Another reason why Facebook ambushing is harmful is because it cheapens the investment other companies have made to have a rightful spot on the wall of the entity that you are hijacking. Many innovative, savvy companies have recognized that it pays off to advertise and/or run promotional campaigns on the social media platforms of their partners. These companies who are advertising on the Facebook and Twitter pages of other companies have paid good money and have taken the time to plan a well thought out, tasteful campaign. For some flea market store from the planet Pluto to come out of nowhere and paste their company’s name all over the wall of the advertising company’s partner is highway robbery. While running social media for Grizzly Athletics I want to make sure our wall is sacred space and not some dumping ground where anyone can post their garbage. I want to keep our Facebook accounts in tip top shape so our guys who sell for us can assure partners who want a social media presence through Grizzly Athletics that they are going to be getting a good deal.

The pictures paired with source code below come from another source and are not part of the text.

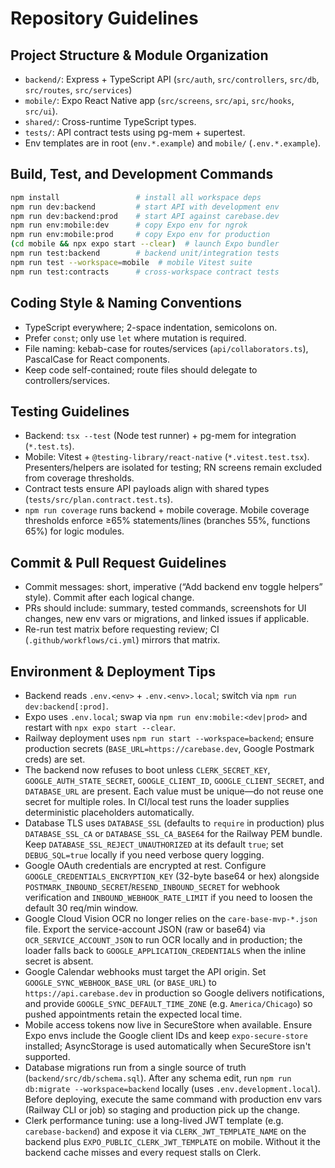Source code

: # Repository Guidelines

## Project Structure & Module Organization
- `backend/`: Express + TypeScript API (`src/auth`, `src/controllers`, `src/db`, `src/routes`, `src/services`)
- `mobile/`: Expo React Native app (`src/screens`, `src/api`, `src/hooks`, `src/ui`).
- `shared/`: Cross-runtime TypeScript types.
- `tests/`: API contract tests using pg-mem + supertest.
- Env templates are in root (`env.*.example`) and `mobile/` (`.env.*.example`).

## Build, Test, and Development Commands
```bash
npm install                 # install all workspace deps
npm run dev:backend         # start API with development env
npm run dev:backend:prod    # start API against carebase.dev
npm run env:mobile:dev      # copy Expo env for ngrok
npm run env:mobile:prod     # copy Expo env for production
(cd mobile && npx expo start --clear)  # launch Expo bundler
npm run test:backend        # backend unit/integration tests
npm run test --workspace=mobile  # mobile Vitest suite
npm run test:contracts      # cross-workspace contract tests
```

## Coding Style & Naming Conventions
- TypeScript everywhere; 2-space indentation, semicolons on.
- Prefer `const`; only use `let` where mutation is required.
- File naming: kebab-case for routes/services (`api/collaborators.ts`), PascalCase for React components.
- Keep code self-contained; route files should delegate to controllers/services.

## Testing Guidelines
- Backend: `tsx --test` (Node test runner) + pg-mem for integration (`*.test.ts`).
- Mobile: Vitest + `@testing-library/react-native` (`*.vitest.test.tsx`). Presenters/helpers are isolated for testing; RN screens remain excluded from coverage thresholds.
- Contract tests ensure API payloads align with shared types (`tests/src/plan.contract.test.ts`).
- `npm run coverage` runs backend + mobile coverage. Mobile coverage thresholds enforce ≥65% statements/lines (branches 55%, functions 65%) for logic modules.

## Commit & Pull Request Guidelines
- Commit messages: short, imperative (“Add backend env toggle helpers” style). Commit after each logical change.
- PRs should include: summary, tested commands, screenshots for UI changes, new env vars or migrations, and linked issues if applicable.
- Re-run test matrix before requesting review; CI (`.github/workflows/ci.yml`) mirrors that matrix.

## Environment & Deployment Tips
- Backend reads `.env.<env>` + `.env.<env>.local`; switch via `npm run dev:backend[:prod]`.
- Expo uses `.env.local`; swap via `npm run env:mobile:<dev|prod>` and restart with `npx expo start --clear`.
- Railway deployment uses `npm run start --workspace=backend`; ensure production secrets (`BASE_URL=https://carebase.dev`, Google Postmark creds) are set.
- The backend now refuses to boot unless `CLERK_SECRET_KEY`, `GOOGLE_AUTH_STATE_SECRET`, `GOOGLE_CLIENT_ID`, `GOOGLE_CLIENT_SECRET`, and `DATABASE_URL` are present. Each value must be unique—do not reuse one secret for multiple roles. In CI/local test runs the loader supplies deterministic placeholders automatically.
- Database TLS uses `DATABASE_SSL` (defaults to `require` in production) plus `DATABASE_SSL_CA` or `DATABASE_SSL_CA_BASE64` for the Railway PEM bundle. Keep `DATABASE_SSL_REJECT_UNAUTHORIZED` at its default `true`; set `DEBUG_SQL=true` locally if you need verbose query logging.
- Google OAuth credentials are encrypted at rest. Configure `GOOGLE_CREDENTIALS_ENCRYPTION_KEY` (32-byte base64 or hex) alongside `POSTMARK_INBOUND_SECRET`/`RESEND_INBOUND_SECRET` for webhook verification and `INBOUND_WEBHOOK_RATE_LIMIT` if you need to loosen the default 30 req/min window.
- Google Cloud Vision OCR no longer relies on the `care-base-mvp-*.json` file. Export the service-account JSON (raw or base64) via `OCR_SERVICE_ACCOUNT_JSON` to run OCR locally and in production; the loader falls back to `GOOGLE_APPLICATION_CREDENTIALS` when the inline secret is absent.
- Google Calendar webhooks must target the API origin. Set `GOOGLE_SYNC_WEBHOOK_BASE_URL` (or `BASE_URL`) to `https://api.carebase.dev` in production so Google delivers notifications, and provide `GOOGLE_SYNC_DEFAULT_TIME_ZONE` (e.g. `America/Chicago`) so pushed appointments retain the expected local time.
- Mobile access tokens now live in SecureStore when available. Ensure Expo envs include the Google client IDs and keep `expo-secure-store` installed; AsyncStorage is used automatically when SecureStore isn't supported.
- Database migrations run from a single source of truth (`backend/src/db/schema.sql`). After any schema edit, run `npm run db:migrate --workspace=backend` locally (uses `.env.development.local`). Before deploying, execute the same command with production env vars (Railway CLI or job) so staging and production pick up the change.
- Clerk performance tuning: use a long-lived JWT template (e.g. `carebase-backend`) and expose it via `CLERK_JWT_TEMPLATE_NAME` on the backend plus `EXPO_PUBLIC_CLERK_JWT_TEMPLATE` on mobile. Without it the backend cache misses and every request stalls on Clerk.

My third  reason for disliking Facebook ambushing is that it is just plan ol’ lazy. What moron couldn’t hop on a computer and copy and paste their company’s crap on Facebook page after Facebook page? Please tell me you are paying your advertisers and marketers to be a little more creative than that. By unfairly capitalizing off of someone’s social media audience you are just making yourself look bad. I said that a good chunk of people are going to see what you write on the wall of other entities and believe that you have an affiliation with them but there is also going to be a good chunk of people who see right through what you are doing and realize that no official relationship exists. And you know what? These people who are smart enough to figure this out are usually those who are making a bit more money than the others and whose opinion carries with it a little more pull than the others, so in essence they are the people who you want to put your best foot forward towards… not the people you want to feel that you are lazy.
If you are interested to know what I do about Facebook ambushers or if you have any other questions regarding social media please ask me sometime, I am very passionate about this new type of communication that has taken over our society. Remember, respect the territory of others and only climb the fence when given permission. Don’t Blink.